Produce a verbatim transcription of the records below, beginning at the line containing "training for pure-Q15" and ending at the final line; include only those lines.

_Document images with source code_
*** Block opens ***
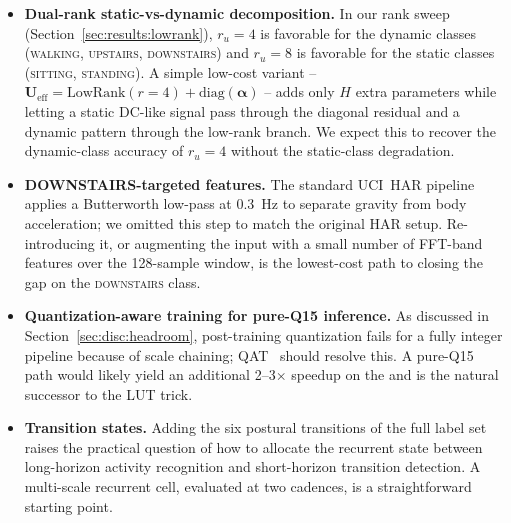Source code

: \begin{itemize}
\item \textbf{Dual-rank static-vs-dynamic decomposition.} In our
rank sweep (Section~\ref{sec:results:lowrank}), $r_u{=}4$ is
favorable for the dynamic classes (\textsc{walking},
\textsc{upstairs}, \textsc{downstairs}) and $r_u{=}8$ is favorable
for the static classes (\textsc{sitting}, \textsc{standing}).
A simple low-cost variant -- $\mathbf{U}_\text{eff} = \mathrm{LowRank}(r{=}4) + \mathrm{diag}(\boldsymbol{\alpha})$
-- adds only $H$ extra parameters while letting a static
DC-like signal pass through the diagonal residual and a dynamic
pattern through the low-rank branch. We expect this to recover
the dynamic-class accuracy of $r_u{=}4$ without the static-class
degradation.

\item \textbf{DOWNSTAIRS-targeted features.} The standard
UCI~HAR pipeline applies a Butterworth low-pass at 0.3~Hz to
separate gravity from body acceleration; we omitted this step to
match the original \fastgrnn{} HAR setup. Re-introducing it, or
augmenting the input with a small number of FFT-band features over
the 128-sample window, is the lowest-cost path to closing the gap
on the \textsc{downstairs} class.

\item \textbf{Quantization-aware training for pure-Q15 inference.}
As discussed in Section~\ref{sec:disc:headroom}, post-training
quantization fails for a fully integer pipeline because of scale
chaining; QAT~\cite{hubara2017qnn} should resolve this. A pure-Q15
path would likely yield an additional 2--3$\times$ speedup on the
\msp{} and is the natural successor to the LUT trick.

\item \textbf{Transition states.} Adding the six postural transitions
of the full \hapt{} label set raises the practical question of
how to allocate the recurrent state between long-horizon
activity recognition and short-horizon transition detection.
A multi-scale recurrent cell, evaluated at two cadences, is a
straightforward starting point.
\end{itemize}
*** Block closes ***
_ANSWER SECTION_
\item \textbf{Quantization-aware training for pure-Q15 inference.}
As discussed in Section~\ref{sec:disc:headroom}, post-training
quantization fails for a fully integer pipeline because of scale
chaining; QAT~\cite{hubara2017qnn} should resolve this. A pure-Q15
path would likely yield an additional 2--3$\times$ speedup on the
\msp{} and is the natural successor to the LUT trick.

\item \textbf{Transition states.} Adding the six postural transitions
of the full \hapt{} label set raises the practical question of
how to allocate the recurrent state between long-horizon
activity recognition and short-horizon transition detection.
A multi-scale recurrent cell, evaluated at two cadences, is a
straightforward starting point.
\end{itemize}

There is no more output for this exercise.